JetBrains uses Zendesk Support and Guide to solve 30K+ tickets a month while maintaining a 97% CSAT rating.

JetBrains
"What I like the most about Zendesk is the transparency. You can easily find any ticket and see everything related to it: ticket history, ticket evidence, everything can be displayed. We are indeed looking at a single source of truth for our customer service.”

Jiří Fait

Helpdesk Administrator at JetBrains

30,000

Tickets/mo

97%

CSAT

30%

Admin workload reduction

5

Custom apps

JetBrains is one of the most revered brands among technology developers. Its host of tools, including products like IntelliJ IDEA, PyCharm, and PhpStorm, are made by developers, for developers.

Headquartered in Prague, Czech Republic, the global enterprise software company makes coding a more productive and enjoyable experience by automating routine tasks to allow for more creative space and faster product delivery—as evidenced by the five million developers and project managers across 170,000 companies who use JetBrains tools. The company has also fostered and grown a robust and engaged global online community.

Given its sophisticated client base and highly specialised market, JetBrains must offer equally sophisticated support. Seasoned experts must provide fast and spot-on replies across a variety of languages, channels, and products—which is why the company adopted a flexible omnichannel solution from Zendesk, one that they could customise and build upon.

It was back in 2012 that JetBrains began to feel the need for an integrated support system and began using a few test instances of Zendesk Support. At the time, most support was done by email. “People would manually move messages around into folders,” said Mikhail Vink, a global marketing programs manager.,/p>

Use of Zendesk stuck—and caught on—and by 2013, there were 10 working instances of Support across a few different teams. “The teams migrated to Zendesk independently and did not build many integrations in the beginning,” Vink explained. As the company grew, its structure required a system that could share data to better connect remote teams in the United States and Europe. They decided to switch to a single instance of Zendesk Support and to make use of the Multibrand feature, thereby standardising use of Zendesk across the company.

It was Vink who oversaw the merge of the 10 instances. “We got up to a few thousands of tweaks and automations, just because we had to handle all relationships within the system,” he said. The mission was complex and needed some fine-tuning but Vink and his colleagues were able to deliver the expected results—a consolidated, unified system that anyone in the company, anywhere in the world, could access. Thus began a new era of customer communication and increased productivity. “We got a good boost in terms of sharing tickets between different departments,” said Vink. “The support administration workload related to ticket sharing and routing decreased by almost 30 percent,” Vink explained.
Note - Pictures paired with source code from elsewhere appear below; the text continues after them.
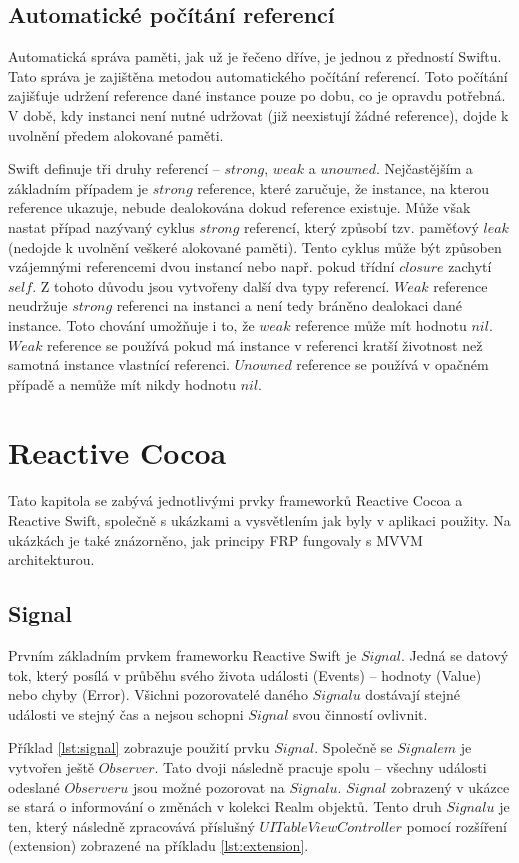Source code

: \documentclass[thesis=M,czech]{FITthesis}[2012/06/26]
\begin{document}
\subsection{Automatické počítání referencí}
Automatická správa paměti, jak už je řečeno dříve, je jednou z předností Swiftu. Tato správa je zajištěna metodou automatického počítání referencí. Toto počítání zajišťuje udržení reference dané instance pouze po dobu, co je opravdu potřebná. V době, kdy instanci není nutné udržovat (již neexistují žádné reference), dojde k uvolnění předem alokované paměti.

Swift definuje tři druhy referencí -- $strong$, $weak$ a $unowned$. Nejčastějším a základním případem je $strong$ reference, které zaručuje, že instance, na kterou reference ukazuje, nebude dealokována dokud reference existuje. Může však nastat případ nazývaný cyklus $strong$ referencí, který způsobí tzv. paměťový $leak$ (nedojde k uvolnění veškeré alokované paměti). Tento cyklus může být způsoben vzájemnými referencemi dvou instancí nebo např. pokud třídní $closure$ zachytí $self$. Z tohoto důvodu jsou vytvořeny další dva typy referencí. $Weak$ reference neudržuje $strong$ referenci na instanci a není tedy bráněno dealokaci dané instance. Toto chování umožňuje i to, že $weak$ reference může mít hodnotu $nil$. $Weak$ reference se používá pokud má instance v referenci kratší životnost než samotná instance vlastnící referenci. $Unowned$ reference se používá v opačném případě a nemůže mít nikdy hodnotu $nil$. \cite{devMemory}

\section{Reactive Cocoa}
Tato kapitola se zabývá jednotlivými prvky frameworků Reactive Cocoa a Reactive Swift, společně s ukázkami a vysvětlením jak byly v aplikaci použity. Na ukázkách je také znázorněno, jak principy FRP fungovaly s MVVM architekturou.

\subsection{Signal}
Prvním základním prvkem frameworku Reactive Swift je $Signal$. Jedná se datový tok, který posílá v průběhu svého života události (Events) -- hodnoty (Value) nebo chyby (Error). Všichni pozorovatelé daného $Signalu$ dostávají stejné události ve stejný čas a nejsou schopni $Signal$ svou činností ovlivnit. \cite{signal}

Příklad \ref{lst:signal} zobrazuje použití prvku $Signal$. Společně se $Signalem$ je vytvořen ještě $Observer$. Tato dvoji následně pracuje spolu -- všechny události odeslané $Observeru$ jsou možné pozorovat na $Signalu$. $Signal$ zobrazený v ukázce se stará o informování o změnách v kolekci Realm objektů. Tento druh $Signalu$ je ten, který následně zpracovává příslušný $UITableViewController$ pomocí rozšíření (extension) zobrazené na příkladu \ref{lst:extension}.
\end{document}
The consolidation of support, with careful attention to workflows, has translated into faster, more relevant service and improved customer satisfaction, which today averages at 97 percent. “The business rules in Zendesk are very well-developed,” added Jiří Fait, JetBrains’ help desk administrator. “For example, we were able to set up special triggers that detect certain topics or mentions and route tickets to the responsible department.”

With the move to Multibrand, the team also integrated Zendesk with JetBrains’ CRM. “Zendesk allowed us to mitigate the complexity of working with tickets in many different languages from countries all over the world,” Vink said.

To communicate more efficiently, tickets from known customers are routed to the relevant department based on country of origin, assigned account manager, and other factors. This allows them to avoid pitfalls of regional miscommunication such as different holiday schedules and timezones. After the integration, JetBrains’ sales team reduced workload by 15 percent, thanks to the automated routing. “Before Zendesk, routing these tickets was a full-time job for one of our employees. The job title was ticket dispatcher, I believe,” Vink said. “This employee has now happily moved on to more creative tasks.”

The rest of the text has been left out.